### WHAT THIS TASK INVOLVES
Each line of the records needs to come back exactly as written.

Saved entries:
<<<<

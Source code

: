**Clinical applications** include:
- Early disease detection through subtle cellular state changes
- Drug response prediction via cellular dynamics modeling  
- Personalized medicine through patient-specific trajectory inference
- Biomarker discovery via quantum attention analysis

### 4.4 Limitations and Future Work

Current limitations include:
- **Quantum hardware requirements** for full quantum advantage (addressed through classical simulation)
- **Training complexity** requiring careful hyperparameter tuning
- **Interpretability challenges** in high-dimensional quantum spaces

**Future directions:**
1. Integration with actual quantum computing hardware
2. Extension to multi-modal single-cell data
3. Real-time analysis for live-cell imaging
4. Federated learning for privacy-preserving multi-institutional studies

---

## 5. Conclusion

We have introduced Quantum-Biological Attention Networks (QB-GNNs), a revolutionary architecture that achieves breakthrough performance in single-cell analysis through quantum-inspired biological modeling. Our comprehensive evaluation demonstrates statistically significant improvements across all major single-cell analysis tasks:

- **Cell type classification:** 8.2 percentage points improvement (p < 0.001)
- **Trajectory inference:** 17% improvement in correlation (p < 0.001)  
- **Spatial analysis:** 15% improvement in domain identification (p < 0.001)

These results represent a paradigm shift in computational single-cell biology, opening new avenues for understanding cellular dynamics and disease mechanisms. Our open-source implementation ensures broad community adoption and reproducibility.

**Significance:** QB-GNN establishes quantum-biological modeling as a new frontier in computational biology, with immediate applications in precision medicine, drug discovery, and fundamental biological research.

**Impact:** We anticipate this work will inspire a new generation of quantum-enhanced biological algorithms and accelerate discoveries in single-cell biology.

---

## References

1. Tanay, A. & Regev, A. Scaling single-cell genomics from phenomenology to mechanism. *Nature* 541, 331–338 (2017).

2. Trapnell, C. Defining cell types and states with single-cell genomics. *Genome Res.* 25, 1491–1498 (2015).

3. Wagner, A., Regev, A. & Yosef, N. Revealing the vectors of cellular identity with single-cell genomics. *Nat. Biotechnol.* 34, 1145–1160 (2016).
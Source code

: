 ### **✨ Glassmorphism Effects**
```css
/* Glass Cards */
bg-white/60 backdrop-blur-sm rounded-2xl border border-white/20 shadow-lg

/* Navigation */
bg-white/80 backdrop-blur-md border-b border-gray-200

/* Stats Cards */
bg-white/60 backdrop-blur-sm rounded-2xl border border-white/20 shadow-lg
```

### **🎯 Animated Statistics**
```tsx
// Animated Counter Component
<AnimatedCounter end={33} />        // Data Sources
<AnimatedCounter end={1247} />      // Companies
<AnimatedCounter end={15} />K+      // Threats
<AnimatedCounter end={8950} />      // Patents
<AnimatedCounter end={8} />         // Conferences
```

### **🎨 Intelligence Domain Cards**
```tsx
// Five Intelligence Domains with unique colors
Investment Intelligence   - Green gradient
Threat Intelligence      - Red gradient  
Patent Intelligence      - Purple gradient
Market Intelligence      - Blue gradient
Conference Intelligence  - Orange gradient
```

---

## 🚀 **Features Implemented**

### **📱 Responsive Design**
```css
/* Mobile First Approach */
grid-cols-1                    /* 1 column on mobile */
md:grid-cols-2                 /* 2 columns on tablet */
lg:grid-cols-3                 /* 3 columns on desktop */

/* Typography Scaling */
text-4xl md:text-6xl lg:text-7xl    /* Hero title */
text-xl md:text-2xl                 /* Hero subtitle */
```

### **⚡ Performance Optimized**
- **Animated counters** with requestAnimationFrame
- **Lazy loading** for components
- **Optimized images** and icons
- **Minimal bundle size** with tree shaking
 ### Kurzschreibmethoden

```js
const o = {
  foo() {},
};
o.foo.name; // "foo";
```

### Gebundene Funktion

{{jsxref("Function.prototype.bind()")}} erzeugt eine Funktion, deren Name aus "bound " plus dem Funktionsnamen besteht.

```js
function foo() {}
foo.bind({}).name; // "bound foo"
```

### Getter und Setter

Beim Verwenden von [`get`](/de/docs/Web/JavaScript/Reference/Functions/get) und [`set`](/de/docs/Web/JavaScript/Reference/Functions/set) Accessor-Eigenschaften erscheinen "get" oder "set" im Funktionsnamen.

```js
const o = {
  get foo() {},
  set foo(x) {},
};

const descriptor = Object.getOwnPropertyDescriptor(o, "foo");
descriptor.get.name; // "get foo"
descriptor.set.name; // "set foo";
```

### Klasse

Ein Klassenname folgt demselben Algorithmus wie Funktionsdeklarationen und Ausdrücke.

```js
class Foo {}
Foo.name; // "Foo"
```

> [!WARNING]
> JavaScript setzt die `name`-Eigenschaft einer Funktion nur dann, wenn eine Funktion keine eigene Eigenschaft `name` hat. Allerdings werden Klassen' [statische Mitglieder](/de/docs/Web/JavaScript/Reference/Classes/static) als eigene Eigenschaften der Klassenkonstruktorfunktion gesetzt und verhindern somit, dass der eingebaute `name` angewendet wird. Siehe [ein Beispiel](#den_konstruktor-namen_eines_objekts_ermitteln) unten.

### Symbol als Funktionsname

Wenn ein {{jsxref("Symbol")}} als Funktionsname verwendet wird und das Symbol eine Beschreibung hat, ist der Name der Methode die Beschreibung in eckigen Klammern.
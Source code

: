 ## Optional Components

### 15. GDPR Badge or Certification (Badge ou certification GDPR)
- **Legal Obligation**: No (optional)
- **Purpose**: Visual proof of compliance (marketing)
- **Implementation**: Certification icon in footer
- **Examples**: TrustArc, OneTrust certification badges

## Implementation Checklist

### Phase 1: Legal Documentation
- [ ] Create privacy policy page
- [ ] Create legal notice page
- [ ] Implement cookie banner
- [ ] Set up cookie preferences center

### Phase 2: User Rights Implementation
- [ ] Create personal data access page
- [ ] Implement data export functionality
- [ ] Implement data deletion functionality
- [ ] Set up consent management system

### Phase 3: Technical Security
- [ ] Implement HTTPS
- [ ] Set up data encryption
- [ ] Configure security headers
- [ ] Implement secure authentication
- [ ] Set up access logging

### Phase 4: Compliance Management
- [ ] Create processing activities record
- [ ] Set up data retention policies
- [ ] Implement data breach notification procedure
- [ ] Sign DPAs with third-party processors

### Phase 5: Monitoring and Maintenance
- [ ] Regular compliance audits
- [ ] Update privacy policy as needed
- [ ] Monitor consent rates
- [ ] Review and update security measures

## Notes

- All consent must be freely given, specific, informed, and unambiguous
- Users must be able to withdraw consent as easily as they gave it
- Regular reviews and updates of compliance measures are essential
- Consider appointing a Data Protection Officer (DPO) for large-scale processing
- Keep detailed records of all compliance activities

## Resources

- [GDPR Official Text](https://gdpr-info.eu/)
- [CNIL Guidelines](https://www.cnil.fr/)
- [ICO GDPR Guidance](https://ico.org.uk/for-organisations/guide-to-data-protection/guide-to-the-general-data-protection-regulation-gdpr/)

>>>>

### REPLY
Source code

:**Clinical applications** include:
- Early disease detection through subtle cellular state changes
- Drug response prediction via cellular dynamics modeling  
- Personalized medicine through patient-specific trajectory inference
- Biomarker discovery via quantum attention analysis

### 4.4 Limitations and Future Work

Current limitations include:
- **Quantum hardware requirements** for full quantum advantage (addressed through classical simulation)
- **Training complexity** requiring careful hyperparameter tuning
- **Interpretability challenges** in high-dimensional quantum spaces

**Future directions:**
1. Integration with actual quantum computing hardware
2. Extension to multi-modal single-cell data
3. Real-time analysis for live-cell imaging
4. Federated learning for privacy-preserving multi-institutional studies

---

## 5. Conclusion

We have introduced Quantum-Biological Attention Networks (QB-GNNs), a revolutionary architecture that achieves breakthrough performance in single-cell analysis through quantum-inspired biological modeling. Our comprehensive evaluation demonstrates statistically significant improvements across all major single-cell analysis tasks:

- **Cell type classification:** 8.2 percentage points improvement (p < 0.001)
- **Trajectory inference:** 17% improvement in correlation (p < 0.001)  
- **Spatial analysis:** 15% improvement in domain identification (p < 0.001)

These results represent a paradigm shift in computational single-cell biology, opening new avenues for understanding cellular dynamics and disease mechanisms. Our open-source implementation ensures broad community adoption and reproducibility.

**Significance:** QB-GNN establishes quantum-biological modeling as a new frontier in computational biology, with immediate applications in precision medicine, drug discovery, and fundamental biological research.

**Impact:** We anticipate this work will inspire a new generation of quantum-enhanced biological algorithms and accelerate discoveries in single-cell biology.

---

## References

1. Tanay, A. & Regev, A. Scaling single-cell genomics from phenomenology to mechanism. *Nature* 541, 331–338 (2017).

2. Trapnell, C. Defining cell types and states with single-cell genomics. *Genome Res.* 25, 1491–1498 (2015).

3. Wagner, A., Regev, A. & Yosef, N. Revealing the vectors of cellular identity with single-cell genomics. *Nat. Biotechnol.* 34, 1145–1160 (2016).
Source code

: ### **✨ Glassmorphism Effects**
```css
/* Glass Cards */
bg-white/60 backdrop-blur-sm rounded-2xl border border-white/20 shadow-lg

/* Navigation */
bg-white/80 backdrop-blur-md border-b border-gray-200

/* Stats Cards */
bg-white/60 backdrop-blur-sm rounded-2xl border border-white/20 shadow-lg
```

### **🎯 Animated Statistics**
```tsx
// Animated Counter Component
<AnimatedCounter end={33} />        // Data Sources
<AnimatedCounter end={1247} />      // Companies
<AnimatedCounter end={15} />K+      // Threats
<AnimatedCounter end={8950} />      // Patents
<AnimatedCounter end={8} />         // Conferences
```

### **🎨 Intelligence Domain Cards**
```tsx
// Five Intelligence Domains with unique colors
Investment Intelligence   - Green gradient
Threat Intelligence      - Red gradient  
Patent Intelligence      - Purple gradient
Market Intelligence      - Blue gradient
Conference Intelligence  - Orange gradient
```

---

## 🚀 **Features Implemented**

### **📱 Responsive Design**
```css
/* Mobile First Approach */
grid-cols-1                    /* 1 column on mobile */
md:grid-cols-2                 /* 2 columns on tablet */
lg:grid-cols-3                 /* 3 columns on desktop */

/* Typography Scaling */
text-4xl md:text-6xl lg:text-7xl    /* Hero title */
text-xl md:text-2xl                 /* Hero subtitle */
```

### **⚡ Performance Optimized**
- **Animated counters** with requestAnimationFrame
- **Lazy loading** for components
- **Optimized images** and icons
- **Minimal bundle size** with tree shaking
 ### Kurzschreibmethoden

```js
const o = {
  foo() {},
};
o.foo.name; // "foo";
```

### Gebundene Funktion

{{jsxref("Function.prototype.bind()")}} erzeugt eine Funktion, deren Name aus "bound " plus dem Funktionsnamen besteht.

```js
function foo() {}
foo.bind({}).name; // "bound foo"
```

### Getter und Setter

Beim Verwenden von [`get`](/de/docs/Web/JavaScript/Reference/Functions/get) und [`set`](/de/docs/Web/JavaScript/Reference/Functions/set) Accessor-Eigenschaften erscheinen "get" oder "set" im Funktionsnamen.

```js
const o = {
  get foo() {},
  set foo(x) {},
};

const descriptor = Object.getOwnPropertyDescriptor(o, "foo");
descriptor.get.name; // "get foo"
descriptor.set.name; // "set foo";
```

### Klasse

Ein Klassenname folgt demselben Algorithmus wie Funktionsdeklarationen und Ausdrücke.

```js
class Foo {}
Foo.name; // "Foo"
```

> [!WARNING]
> JavaScript setzt die `name`-Eigenschaft einer Funktion nur dann, wenn eine Funktion keine eigene Eigenschaft `name` hat. Allerdings werden Klassen' [statische Mitglieder](/de/docs/Web/JavaScript/Reference/Classes/static) als eigene Eigenschaften der Klassenkonstruktorfunktion gesetzt und verhindern somit, dass der eingebaute `name` angewendet wird. Siehe [ein Beispiel](#den_konstruktor-namen_eines_objekts_ermitteln) unten.

### Symbol als Funktionsname

Wenn ein {{jsxref("Symbol")}} als Funktionsname verwendet wird und das Symbol eine Beschreibung hat, ist der Name der Methode die Beschreibung in eckigen Klammern.
Source code

: ## Optional Components

### 15. GDPR Badge or Certification (Badge ou certification GDPR)
- **Legal Obligation**: No (optional)
- **Purpose**: Visual proof of compliance (marketing)
- **Implementation**: Certification icon in footer
- **Examples**: TrustArc, OneTrust certification badges

## Implementation Checklist

### Phase 1: Legal Documentation
- [ ] Create privacy policy page
- [ ] Create legal notice page
- [ ] Implement cookie banner
- [ ] Set up cookie preferences center

### Phase 2: User Rights Implementation
- [ ] Create personal data access page
- [ ] Implement data export functionality
- [ ] Implement data deletion functionality
- [ ] Set up consent management system

### Phase 3: Technical Security
- [ ] Implement HTTPS
- [ ] Set up data encryption
- [ ] Configure security headers
- [ ] Implement secure authentication
- [ ] Set up access logging

### Phase 4: Compliance Management
- [ ] Create processing activities record
- [ ] Set up data retention policies
- [ ] Implement data breach notification procedure
- [ ] Sign DPAs with third-party processors

### Phase 5: Monitoring and Maintenance
- [ ] Regular compliance audits
- [ ] Update privacy policy as needed
- [ ] Monitor consent rates
- [ ] Review and update security measures

## Notes

- All consent must be freely given, specific, informed, and unambiguous
- Users must be able to withdraw consent as easily as they gave it
- Regular reviews and updates of compliance measures are essential
- Consider appointing a Data Protection Officer (DPO) for large-scale processing
- Keep detailed records of all compliance activities

## Resources

- [GDPR Official Text](https://gdpr-info.eu/)
- [CNIL Guidelines](https://www.cnil.fr/)
- [ICO GDPR Guidance](https://ico.org.uk/for-organisations/guide-to-data-protection/guide-to-the-general-data-protection-regulation-gdpr/)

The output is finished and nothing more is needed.